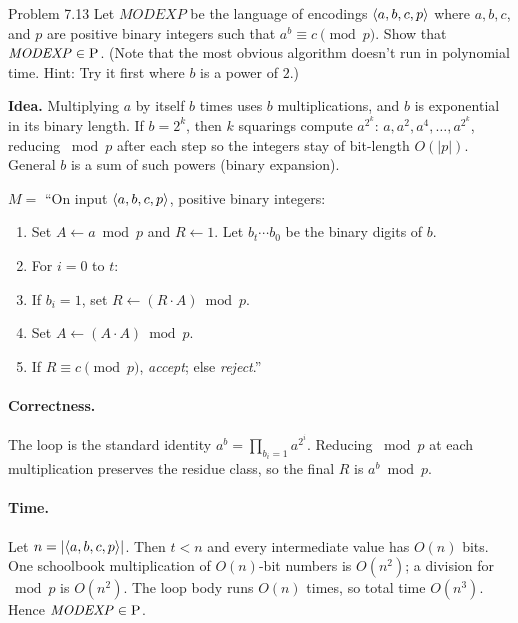 \begin{question}{Problem 7.13}
Let $\mathit{MODEXP}$ be the language of encodings $\langle a,b,c,p\rangle$ where $a,b,c$, and $p$ are positive binary integers such that $a^b\equiv c\pmod{p}$.
Show that $\mathit{MODEXP}\in\mathrm{P}$. (Note that the most obvious algorithm doesn't run in polynomial time. Hint: Try it first where $b$ is a power of $2$.)
\end{question}
\begin{soln}
\textbf{Idea.} Multiplying $a$ by itself $b$ times uses $b$ multiplications, and $b$ is exponential in its binary length. If $b=2^k$, then $k$ squarings compute $a^{2^k}$: $a,a^2,a^4,\dots,a^{2^k}$, reducing $\bmod p$ after each step so the integers stay of bit-length $O(|p|)$. General $b$ is a sum of such powers (binary expansion).

$M=$ ``On input $\langle a,b,c,p\rangle$, positive binary integers:
\begin{enumerate}
\item Set $A\leftarrow a\bmod p$ and $R\leftarrow 1$. Let $b_t\cdots b_0$ be the binary digits of $b$.
\item For $i=0$ to $t$:
\item \quad If $b_i=1$, set $R\leftarrow(R\cdot A)\bmod p$.
\item \quad Set $A\leftarrow(A\cdot A)\bmod p$.
\item If $R\equiv c\pmod{p}$, \emph{accept}; else \emph{reject}.''
\end{enumerate}

\paragraph{Correctness.}
The loop is the standard identity $a^b=\prod_{b_i=1}a^{2^i}$. Reducing $\bmod p$ at each multiplication preserves the residue class, so the final $R$ is $a^b\bmod p$.

\paragraph{Time.}
Let $n=|\langle a,b,c,p\rangle|$. Then $t<n$ and every intermediate value has $O(n)$ bits. One schoolbook multiplication of $O(n)$-bit numbers is $O(n^2)$; a division for $\bmod p$ is $O(n^2)$. The loop body runs $O(n)$ times, so total time $O(n^3)$. Hence $\mathit{MODEXP}\in\mathrm{P}$.
\end{soln}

*What is required*
What you give back should be exactly the lines from the one with "a,b,c,p\rangle$, positive binary" through the final line of the listing, and no others.

*Task output*
$M=$ ``On input $\langle a,b,c,p\rangle$, positive binary integers:
\begin{enumerate}
\item Set $A\leftarrow a\bmod p$ and $R\leftarrow 1$. Let $b_t\cdots b_0$ be the binary digits of $b$.
\item For $i=0$ to $t$:
\item \quad If $b_i=1$, set $R\leftarrow(R\cdot A)\bmod p$.
\item \quad Set $A\leftarrow(A\cdot A)\bmod p$.
\item If $R\equiv c\pmod{p}$, \emph{accept}; else \emph{reject}.''
\end{enumerate}

\paragraph{Correctness.}
The loop is the standard identity $a^b=\prod_{b_i=1}a^{2^i}$. Reducing $\bmod p$ at each multiplication preserves the residue class, so the final $R$ is $a^b\bmod p$.

\paragraph{Time.}
Let $n=|\langle a,b,c,p\rangle|$. Then $t<n$ and every intermediate value has $O(n)$ bits. One schoolbook multiplication of $O(n)$-bit numbers is $O(n^2)$; a division for $\bmod p$ is $O(n^2)$. The loop body runs $O(n)$ times, so total time $O(n^3)$. Hence $\mathit{MODEXP}\in\mathrm{P}$.
\end{soln}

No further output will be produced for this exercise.